— YOUR ASSIGNMENT —
Images in the records should be skipped while the rest is transcribed verbatim.

Dataset records

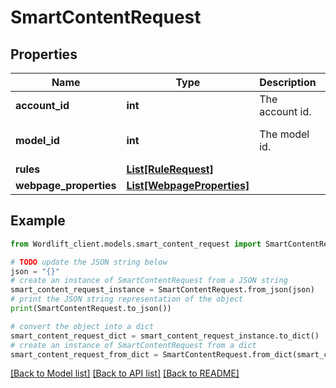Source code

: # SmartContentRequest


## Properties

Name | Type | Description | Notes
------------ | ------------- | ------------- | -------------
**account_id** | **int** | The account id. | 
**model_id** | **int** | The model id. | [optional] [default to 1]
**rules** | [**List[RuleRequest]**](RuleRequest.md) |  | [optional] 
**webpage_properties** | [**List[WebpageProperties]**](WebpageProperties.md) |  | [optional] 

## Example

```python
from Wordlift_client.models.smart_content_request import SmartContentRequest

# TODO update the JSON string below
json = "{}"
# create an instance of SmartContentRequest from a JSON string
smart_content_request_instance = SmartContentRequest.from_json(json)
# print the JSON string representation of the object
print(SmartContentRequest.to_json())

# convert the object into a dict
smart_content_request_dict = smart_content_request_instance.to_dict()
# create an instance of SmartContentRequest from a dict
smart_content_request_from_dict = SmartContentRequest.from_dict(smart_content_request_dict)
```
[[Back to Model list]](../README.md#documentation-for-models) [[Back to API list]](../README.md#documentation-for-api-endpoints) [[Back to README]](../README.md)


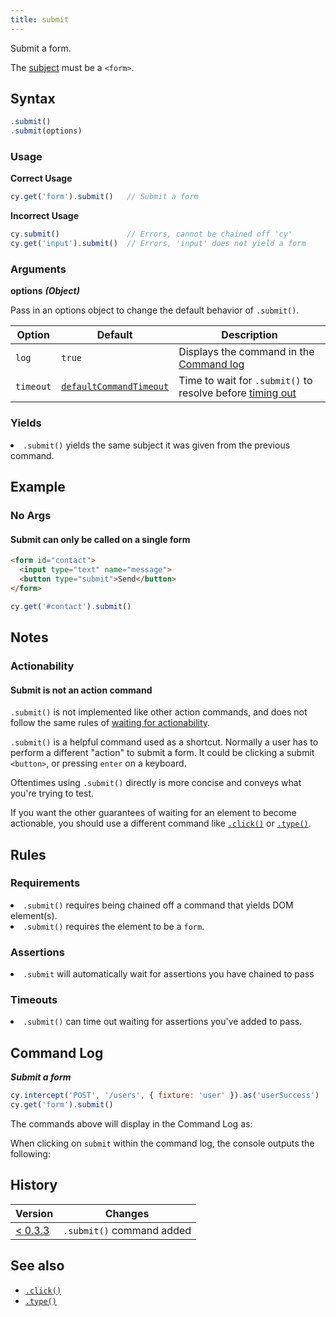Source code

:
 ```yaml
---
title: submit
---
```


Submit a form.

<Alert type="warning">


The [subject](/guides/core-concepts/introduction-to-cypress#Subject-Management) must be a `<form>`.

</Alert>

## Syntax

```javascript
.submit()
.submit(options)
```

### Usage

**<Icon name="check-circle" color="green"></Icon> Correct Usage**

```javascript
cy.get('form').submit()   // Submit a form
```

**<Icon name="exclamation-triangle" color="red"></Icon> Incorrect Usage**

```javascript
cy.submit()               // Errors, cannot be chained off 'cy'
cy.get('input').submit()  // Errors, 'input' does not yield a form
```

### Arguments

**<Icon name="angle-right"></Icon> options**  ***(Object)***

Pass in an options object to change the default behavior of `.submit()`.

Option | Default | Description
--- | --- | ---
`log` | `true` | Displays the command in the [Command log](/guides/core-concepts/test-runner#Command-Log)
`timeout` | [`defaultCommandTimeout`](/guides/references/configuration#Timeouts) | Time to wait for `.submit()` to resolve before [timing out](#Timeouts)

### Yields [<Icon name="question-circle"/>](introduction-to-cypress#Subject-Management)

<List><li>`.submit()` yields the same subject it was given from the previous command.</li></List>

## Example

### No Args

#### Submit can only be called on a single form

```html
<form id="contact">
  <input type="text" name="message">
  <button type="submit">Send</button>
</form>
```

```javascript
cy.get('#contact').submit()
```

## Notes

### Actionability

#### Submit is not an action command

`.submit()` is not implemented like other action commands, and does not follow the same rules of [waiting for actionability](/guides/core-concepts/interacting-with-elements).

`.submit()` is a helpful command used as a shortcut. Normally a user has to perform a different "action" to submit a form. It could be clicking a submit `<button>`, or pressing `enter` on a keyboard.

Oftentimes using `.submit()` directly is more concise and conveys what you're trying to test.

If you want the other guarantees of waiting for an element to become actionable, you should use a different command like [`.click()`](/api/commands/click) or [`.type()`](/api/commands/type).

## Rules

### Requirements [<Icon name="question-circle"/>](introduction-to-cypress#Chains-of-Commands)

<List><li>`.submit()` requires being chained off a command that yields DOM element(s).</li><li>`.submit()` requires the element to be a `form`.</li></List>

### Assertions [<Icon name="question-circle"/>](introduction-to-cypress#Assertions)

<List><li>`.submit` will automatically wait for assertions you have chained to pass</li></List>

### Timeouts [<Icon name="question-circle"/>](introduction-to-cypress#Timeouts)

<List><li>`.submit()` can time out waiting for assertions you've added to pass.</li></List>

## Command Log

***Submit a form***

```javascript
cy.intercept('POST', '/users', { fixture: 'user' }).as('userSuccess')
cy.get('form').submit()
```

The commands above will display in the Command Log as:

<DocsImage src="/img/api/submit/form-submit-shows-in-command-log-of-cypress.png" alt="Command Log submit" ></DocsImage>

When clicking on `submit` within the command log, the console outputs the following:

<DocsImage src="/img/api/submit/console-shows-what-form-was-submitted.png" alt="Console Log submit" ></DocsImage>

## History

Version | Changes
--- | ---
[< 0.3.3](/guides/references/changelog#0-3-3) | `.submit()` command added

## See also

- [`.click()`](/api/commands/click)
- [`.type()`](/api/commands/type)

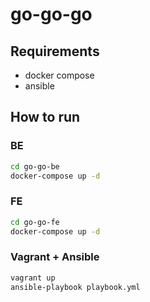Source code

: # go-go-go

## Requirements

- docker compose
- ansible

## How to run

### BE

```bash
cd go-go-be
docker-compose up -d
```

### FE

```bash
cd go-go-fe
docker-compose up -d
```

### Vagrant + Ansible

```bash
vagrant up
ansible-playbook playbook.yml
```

— TASK OUTPUT —
Source code

: # SmartContentRequest


## Properties

Name | Type | Description | Notes
------------ | ------------- | ------------- | -------------
**account_id** | **int** | The account id. | 
**model_id** | **int** | The model id. | [optional] [default to 1]
**rules** | [**List[RuleRequest]**](RuleRequest.md) |  | [optional] 
**webpage_properties** | [**List[WebpageProperties]**](WebpageProperties.md) |  | [optional] 

## Example

```python
from Wordlift_client.models.smart_content_request import SmartContentRequest

# TODO update the JSON string below
json = "{}"
# create an instance of SmartContentRequest from a JSON string
smart_content_request_instance = SmartContentRequest.from_json(json)
# print the JSON string representation of the object
print(SmartContentRequest.to_json())

# convert the object into a dict
smart_content_request_dict = smart_content_request_instance.to_dict()
# create an instance of SmartContentRequest from a dict
smart_content_request_from_dict = SmartContentRequest.from_dict(smart_content_request_dict)
```
[[Back to Model list]](../README.md#documentation-for-models) [[Back to API list]](../README.md#documentation-for-api-endpoints) [[Back to README]](../README.md)


Source code

:
 ```yaml
---
title: submit
---
```


Submit a form.

<Alert type="warning">


The [subject](/guides/core-concepts/introduction-to-cypress#Subject-Management) must be a `<form>`.

</Alert>

## Syntax

```javascript
.submit()
.submit(options)
```

### Usage

**<Icon name="check-circle" color="green"></Icon> Correct Usage**

```javascript
cy.get('form').submit()   // Submit a form
```

**<Icon name="exclamation-triangle" color="red"></Icon> Incorrect Usage**

```javascript
cy.submit()               // Errors, cannot be chained off 'cy'
cy.get('input').submit()  // Errors, 'input' does not yield a form
```

### Arguments

**<Icon name="angle-right"></Icon> options**  ***(Object)***

Pass in an options object to change the default behavior of `.submit()`.

Option | Default | Description
--- | --- | ---
`log` | `true` | Displays the command in the [Command log](/guides/core-concepts/test-runner#Command-Log)
`timeout` | [`defaultCommandTimeout`](/guides/references/configuration#Timeouts) | Time to wait for `.submit()` to resolve before [timing out](#Timeouts)

### Yields [<Icon name="question-circle"/>](introduction-to-cypress#Subject-Management)

<List><li>`.submit()` yields the same subject it was given from the previous command.</li></List>

## Example

### No Args

#### Submit can only be called on a single form

```html
<form id="contact">
  <input type="text" name="message">
  <button type="submit">Send</button>
</form>
```

```javascript
cy.get('#contact').submit()
```

## Notes

### Actionability

#### Submit is not an action command

`.submit()` is not implemented like other action commands, and does not follow the same rules of [waiting for actionability](/guides/core-concepts/interacting-with-elements).

`.submit()` is a helpful command used as a shortcut. Normally a user has to perform a different "action" to submit a form. It could be clicking a submit `<button>`, or pressing `enter` on a keyboard.

Oftentimes using `.submit()` directly is more concise and conveys what you're trying to test.

If you want the other guarantees of waiting for an element to become actionable, you should use a different command like [`.click()`](/api/commands/click) or [`.type()`](/api/commands/type).

## Rules

### Requirements [<Icon name="question-circle"/>](introduction-to-cypress#Chains-of-Commands)

<List><li>`.submit()` requires being chained off a command that yields DOM element(s).</li><li>`.submit()` requires the element to be a `form`.</li></List>

### Assertions [<Icon name="question-circle"/>](introduction-to-cypress#Assertions)

<List><li>`.submit` will automatically wait for assertions you have chained to pass</li></List>

### Timeouts [<Icon name="question-circle"/>](introduction-to-cypress#Timeouts)

<List><li>`.submit()` can time out waiting for assertions you've added to pass.</li></List>

## Command Log

***Submit a form***

```javascript
cy.intercept('POST', '/users', { fixture: 'user' }).as('userSuccess')
cy.get('form').submit()
```

The commands above will display in the Command Log as:

<DocsImage src="/img/api/submit/form-submit-shows-in-command-log-of-cypress.png" alt="Command Log submit" ></DocsImage>

When clicking on `submit` within the command log, the console outputs the following:

<DocsImage src="/img/api/submit/console-shows-what-form-was-submitted.png" alt="Console Log submit" ></DocsImage>

## History

Version | Changes
--- | ---
[< 0.3.3](/guides/references/changelog#0-3-3) | `.submit()` command added

## See also

- [`.click()`](/api/commands/click)
- [`.type()`](/api/commands/type)

Source code

: # go-go-go

## Requirements

- docker compose
- ansible

## How to run

### BE

```bash
cd go-go-be
docker-compose up -d
```

### FE

```bash
cd go-go-fe
docker-compose up -d
```

### Vagrant + Ansible

```bash
vagrant up
ansible-playbook playbook.yml
```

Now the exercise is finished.